Your neighbours owe you a duty of care and, if they cause a nuisance that results in you suffering financial loss, you are entitled to compensation in full. The point was made by the case of a landowner whose development hopes were stymied by flooding arising from a collapsed drain on a neighbouring railway line.
The landowner purchased a brownfield site and obtained planning permission with a view to swiftly completing a residential development and selling it on at a profit. Any such plans, however, came to nothing when the site flooded due to the collapsed drain on adjoining land owned by public undertaker Network Rail Infrastructure Limited (NRIL).
More than two years passed before NRIL rectified the drainage issue. In the interim, the landowner was unable to commence any development work on the site. Faced with that hiatus, it took the difficult decision to sell the undeveloped site with the benefit of planning permission. With a view to recovering the profits it would otherwise have made on the development, it launched proceedings against NRIL alleging nuisance and breach of duty of care.
Upholding the claim, the High Court noted that NRIL was under a duty to take reasonable and appropriate steps to prevent damage to neighbouring land. The loss suffered by the developer would not have occurred had the drain been maintained and promptly repaired. NRIL had sought to justify its prolonged lack of activity in dealing with the drainage issue by reference to its five-year budgetary cycle.
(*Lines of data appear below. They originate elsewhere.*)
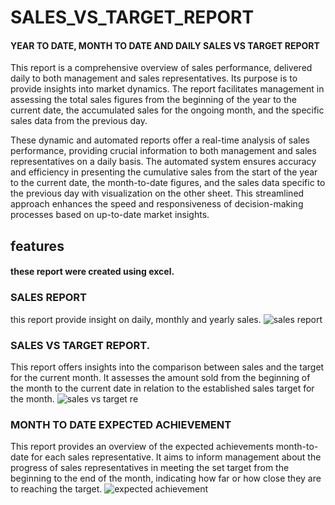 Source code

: # SALES_VS_TARGET_REPORT
#### YEAR TO DATE, MONTH TO DATE AND DAILY SALES VS TARGET REPORT 

This report is a comprehensive overview of sales performance, delivered daily to both management and sales representatives. Its purpose is to provide insights into market dynamics. The report facilitates management in assessing the total sales figures from the beginning of the year to the current date, the accumulated sales for the ongoing month, and the specific sales data from the previous day. 

These dynamic and automated reports offer a real-time analysis of sales performance, providing crucial information to both management and sales representatives on a daily basis. The automated system ensures accuracy and efficiency in presenting the cumulative sales from the start of the year to the current date, the month-to-date figures, and the sales data specific to the previous day with visualization on the other sheet. This streamlined approach enhances the speed and responsiveness of decision-making processes based on up-to-date market insights.


## features
#### these report were created using excel.


### SALES REPORT
this report provide insight on daily, monthly and yearly sales.
![sales report](https://github.com/ambroseap/SALES_VS_TARGET_REPORT/assets/65343392/8c177b49-b84c-4133-9a17-645fab5bc9f8)

### SALES VS TARGET REPORT.
This report offers insights into the comparison between sales and the target for the current month. It assesses the amount sold from the beginning of the month to the current date in relation to the established sales target for the month.
![sales vs target re](https://github.com/ambroseap/SALES_VS_TARGET_REPORT/assets/65343392/f44431c9-e131-4658-b530-31fc063db944)


### MONTH TO DATE EXPECTED ACHIEVEMENT
This report provides an overview of the expected achievements month-to-date for each sales representative. It aims to inform management about the progress of sales representatives in meeting the set target from the beginning to the end of the month, indicating how far or how close they are to reaching the target.
![expected achievement](https://github.com/ambroseap/SALES_VS_TARGET_REPORT/assets/65343392/d916caae-0234-4b84-bc05-87ad09e23276)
That was, however, no excuse and, if NRIL's budgetary systems did not permit it to respond timeously to such emergencies, then it had to face the financial consequences.
The Court noted that the flooding resulted in the landowner having to hold the site for an extended period without any ability to develop it. Valuing its loss of profit claim at in the region of £1 million, it was constrained to dispense with its workforce before reaching the reasonable decision to dispose of the site. The Court heard further argument as to the amount of the landowner's damages award.